**TASK REQUIREMENTS**
Nothing but the entries, copied exactly, should appear in the response.

(Dataset entries)
● ● ●
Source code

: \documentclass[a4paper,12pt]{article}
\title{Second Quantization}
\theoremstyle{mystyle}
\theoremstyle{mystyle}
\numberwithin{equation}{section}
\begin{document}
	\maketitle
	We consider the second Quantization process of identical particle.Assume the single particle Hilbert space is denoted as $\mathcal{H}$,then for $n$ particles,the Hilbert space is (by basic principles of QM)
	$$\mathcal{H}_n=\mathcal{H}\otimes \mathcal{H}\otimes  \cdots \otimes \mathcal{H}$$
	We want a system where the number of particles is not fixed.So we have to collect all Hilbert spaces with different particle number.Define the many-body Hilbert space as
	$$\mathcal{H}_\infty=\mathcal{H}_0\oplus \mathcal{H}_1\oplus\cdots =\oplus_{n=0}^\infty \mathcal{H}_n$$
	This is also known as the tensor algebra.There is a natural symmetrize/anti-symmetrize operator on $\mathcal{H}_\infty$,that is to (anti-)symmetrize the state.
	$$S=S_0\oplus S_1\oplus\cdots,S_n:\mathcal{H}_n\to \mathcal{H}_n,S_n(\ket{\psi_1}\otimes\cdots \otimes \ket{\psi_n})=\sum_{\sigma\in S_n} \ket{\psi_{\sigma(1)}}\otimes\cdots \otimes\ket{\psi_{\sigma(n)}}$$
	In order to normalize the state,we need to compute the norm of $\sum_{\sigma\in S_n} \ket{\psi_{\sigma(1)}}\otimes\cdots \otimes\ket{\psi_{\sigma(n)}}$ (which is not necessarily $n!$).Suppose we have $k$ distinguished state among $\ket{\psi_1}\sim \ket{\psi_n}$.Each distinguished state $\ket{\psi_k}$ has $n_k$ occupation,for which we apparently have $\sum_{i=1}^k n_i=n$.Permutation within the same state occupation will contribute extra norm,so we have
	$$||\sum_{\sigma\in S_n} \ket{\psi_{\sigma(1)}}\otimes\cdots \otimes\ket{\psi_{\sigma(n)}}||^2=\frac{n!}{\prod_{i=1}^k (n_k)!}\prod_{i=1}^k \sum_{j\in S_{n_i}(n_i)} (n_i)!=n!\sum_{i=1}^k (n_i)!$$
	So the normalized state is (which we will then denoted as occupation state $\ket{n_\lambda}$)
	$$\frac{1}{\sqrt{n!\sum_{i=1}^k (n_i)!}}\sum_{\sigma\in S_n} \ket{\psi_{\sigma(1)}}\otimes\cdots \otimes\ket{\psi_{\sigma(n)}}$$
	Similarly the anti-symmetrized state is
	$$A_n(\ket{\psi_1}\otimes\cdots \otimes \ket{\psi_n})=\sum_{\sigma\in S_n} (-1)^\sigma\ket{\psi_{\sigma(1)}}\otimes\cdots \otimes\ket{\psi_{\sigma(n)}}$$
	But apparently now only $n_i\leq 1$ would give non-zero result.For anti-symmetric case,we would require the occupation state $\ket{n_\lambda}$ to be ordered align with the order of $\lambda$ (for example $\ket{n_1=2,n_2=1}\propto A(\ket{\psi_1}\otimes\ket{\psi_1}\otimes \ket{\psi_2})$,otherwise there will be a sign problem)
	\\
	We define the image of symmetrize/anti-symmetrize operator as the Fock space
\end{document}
● ● ●
**EXERCISE SOLUTION**
Source code

: \documentclass[a4paper,12pt]{article}
\title{Second Quantization}
\theoremstyle{mystyle}
\theoremstyle{mystyle}
\numberwithin{equation}{section}
\begin{document}
	\maketitle
	We consider the second Quantization process of identical particle.Assume the single particle Hilbert space is denoted as $\mathcal{H}$,then for $n$ particles,the Hilbert space is (by basic principles of QM)
	$$\mathcal{H}_n=\mathcal{H}\otimes \mathcal{H}\otimes  \cdots \otimes \mathcal{H}$$
	We want a system where the number of particles is not fixed.So we have to collect all Hilbert spaces with different particle number.Define the many-body Hilbert space as
	$$\mathcal{H}_\infty=\mathcal{H}_0\oplus \mathcal{H}_1\oplus\cdots =\oplus_{n=0}^\infty \mathcal{H}_n$$
	This is also known as the tensor algebra.There is a natural symmetrize/anti-symmetrize operator on $\mathcal{H}_\infty$,that is to (anti-)symmetrize the state.
	$$S=S_0\oplus S_1\oplus\cdots,S_n:\mathcal{H}_n\to \mathcal{H}_n,S_n(\ket{\psi_1}\otimes\cdots \otimes \ket{\psi_n})=\sum_{\sigma\in S_n} \ket{\psi_{\sigma(1)}}\otimes\cdots \otimes\ket{\psi_{\sigma(n)}}$$
	In order to normalize the state,we need to compute the norm of $\sum_{\sigma\in S_n} \ket{\psi_{\sigma(1)}}\otimes\cdots \otimes\ket{\psi_{\sigma(n)}}$ (which is not necessarily $n!$).Suppose we have $k$ distinguished state among $\ket{\psi_1}\sim \ket{\psi_n}$.Each distinguished state $\ket{\psi_k}$ has $n_k$ occupation,for which we apparently have $\sum_{i=1}^k n_i=n$.Permutation within the same state occupation will contribute extra norm,so we have
	$$||\sum_{\sigma\in S_n} \ket{\psi_{\sigma(1)}}\otimes\cdots \otimes\ket{\psi_{\sigma(n)}}||^2=\frac{n!}{\prod_{i=1}^k (n_k)!}\prod_{i=1}^k \sum_{j\in S_{n_i}(n_i)} (n_i)!=n!\sum_{i=1}^k (n_i)!$$
	So the normalized state is (which we will then denoted as occupation state $\ket{n_\lambda}$)
	$$\frac{1}{\sqrt{n!\sum_{i=1}^k (n_i)!}}\sum_{\sigma\in S_n} \ket{\psi_{\sigma(1)}}\otimes\cdots \otimes\ket{\psi_{\sigma(n)}}$$
	Similarly the anti-symmetrized state is
	$$A_n(\ket{\psi_1}\otimes\cdots \otimes \ket{\psi_n})=\sum_{\sigma\in S_n} (-1)^\sigma\ket{\psi_{\sigma(1)}}\otimes\cdots \otimes\ket{\psi_{\sigma(n)}}$$
	But apparently now only $n_i\leq 1$ would give non-zero result.For anti-symmetric case,we would require the occupation state $\ket{n_\lambda}$ to be ordered align with the order of $\lambda$ (for example $\ket{n_1=2,n_2=1}\propto A(\ket{\psi_1}\otimes\ket{\psi_1}\otimes \ket{\psi_2})$,otherwise there will be a sign problem)
	\\
	We define the image of symmetrize/anti-symmetrize operator as the Fock space
\end{document}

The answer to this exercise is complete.